First I had to dye a whole lot more green and orange fabrics:
Then I laid out my fabrics and started working on the design wall:
Although the work is constructed in strip panels that I did not join up until later, the interlocking nature of the pattern meant that replacing a single colour involved reworking several panels. In the first image below, I was concerned about the excessive constrast of the pale green strip to the right of the iron. I auditioned a more medium toned green before committing to the great unpick:
My concept design was provisionally sized at 75x150cm (HxW) but, in the spirit of working big, I scaled that up to 100x200cm. This maxed out my design wall and my working space:
Knowing that I had limited studio time before the works were due to be delivered, I opted for a less dense quilting design but there is still 60+ hours quilting in this work.
I divided the work into two panels, quilted them separately and joined them together.
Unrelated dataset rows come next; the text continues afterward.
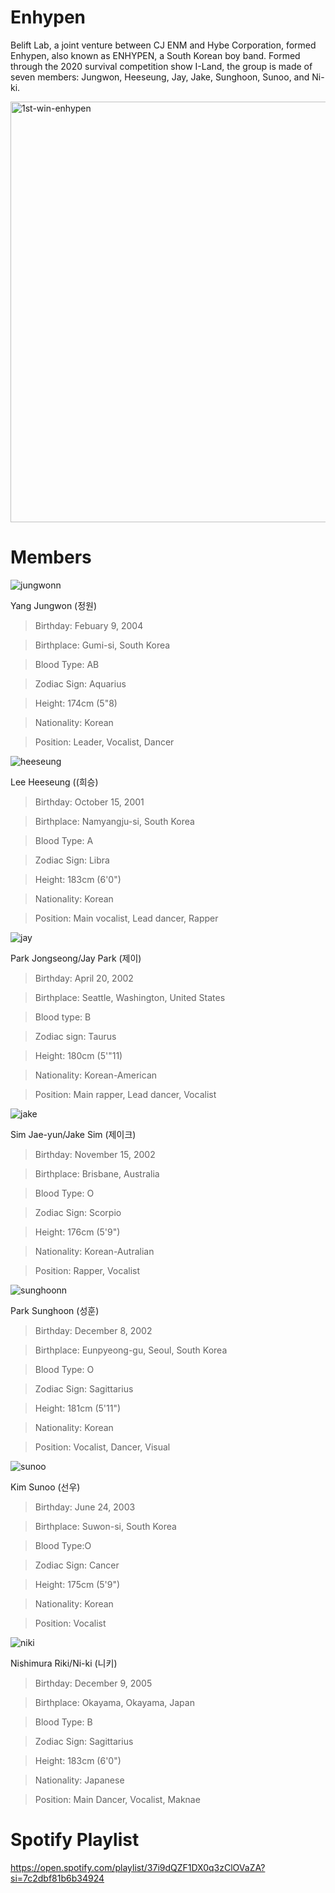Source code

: # Enhypen
Belift Lab, a joint venture between CJ ENM and Hybe Corporation, formed Enhypen, also known as ENHYPEN, a South Korean boy band. Formed through the 2020 survival competition show I-Land, the group is made of seven members: Jungwon, Heeseung, Jay, Jake, Sunghoon, Sunoo, and Ni-ki. 


<img width="673" alt="1st-win-enhypen" src="https://user-images.githubusercontent.com/99859551/159744249-445830c5-f592-41e4-b132-15fa540d11f9.png">

# Members

![jungwonn](https://user-images.githubusercontent.com/99859551/159749937-7023b3ac-028e-41d8-860d-7bc78ea6c355.jpg)

Yang Jungwon (정원)

>Birthday: Febuary 9, 2004

>Birthplace: Gumi-si, South Korea

>Blood Type: AB

>Zodiac Sign: Aquarius

>Height: 174cm (5"8)

>Nationality: Korean

>Position: Leader, Vocalist, Dancer


![heeseung](https://user-images.githubusercontent.com/99859551/159760614-e3ce334d-ae74-4949-8782-f6f7b9828ab0.jpg)

Lee Heeseung ((희승)

>Birthday: October 15, 2001

>Birthplace: Namyangju-si, South Korea

>Blood Type: A

>Zodiac Sign: Libra

>Height: 183cm (6'0")

>Nationality: Korean

>Position: Main vocalist, Lead dancer, Rapper


![jay](https://user-images.githubusercontent.com/99859551/159762233-15c24e0c-43e6-41df-96c8-c4efbb37c684.jpg)

Park Jongseong/Jay Park (제이)

>Birthday: April 20, 2002

>Birthplace: Seattle, Washington, United States

>Blood type: B

>Zodiac sign: Taurus

>Height: 180cm (5'"11)

>Nationality: Korean-American

>Position: Main rapper, Lead dancer, Vocalist


![jake](https://user-images.githubusercontent.com/99859551/159764377-cc2e6b7a-4bef-4c3f-86b9-94d51ad5746e.jpg)

Sim Jae-yun/Jake Sim (제이크)

>Birthday: November 15, 2002

>Birthplace: Brisbane, Australia

>Blood Type: O

>Zodiac Sign: Scorpio

>Height: 176cm (5'9")

>Nationality: Korean-Autralian

>Position: Rapper, Vocalist


![sunghoonn](https://user-images.githubusercontent.com/99859551/159765797-0a612246-1817-4fe3-a772-d9e6c07a191f.jpg)

Park Sunghoon (성훈)

>Birthday: December 8, 2002

>Birthplace: Eunpyeong-gu, Seoul, South Korea

>Blood Type: O

>Zodiac Sign: Sagittarius

>Height: 181cm (5'11")

>Nationality: Korean

>Position: Vocalist, Dancer, Visual


![sunoo](https://user-images.githubusercontent.com/99859551/159767044-704c1054-2201-4c83-9093-8feb56d34b32.jpg)

Kim Sunoo (선우)

>Birthday: June 24, 2003

>Birthplace: Suwon-si, South Korea

>Blood Type:O

>Zodiac Sign: Cancer

>Height: 175cm (5'9")

>Nationality: Korean 

>Position: Vocalist


![niki](https://user-images.githubusercontent.com/99859551/159767655-e35b63ab-3d76-42f9-bfc1-e366b6063998.jpg)

Nishimura Riki/Ni-ki (니키)

>Birthday: December 9, 2005

>Birthplace: Okayama, Okayama, Japan

>Blood Type: B

>Zodiac Sign: Sagittarius

>Height: 183cm (6'0")

>Nationality: Japanese

>Position: Main Dancer, Vocalist, Maknae

# Spotify Playlist

https://open.spotify.com/playlist/37i9dQZF1DX0q3zClOVaZA?si=7c2dbf81b6b34924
In the end, Regrowth bears a striking resemblance to the original concept design. I prefer the organic lines in the textile work in the cloth. There are aspects of the composition and construction that suffered from the time constraints of this assignment (note to curators and exhibition organisers: if you require works to be delivered nearly three months before the exhibition, you should clearly signal this in the entry documentation) but I am excited by the creative lessons I learned in working BIG and look forward to my next project.
Gerrie says
That fabric is making me drool!
Lisa says
Amazing piece. I thought you had ironed on the cross pieces but in the close up it looks like those are all sewn in. That is a lot of beautiful work!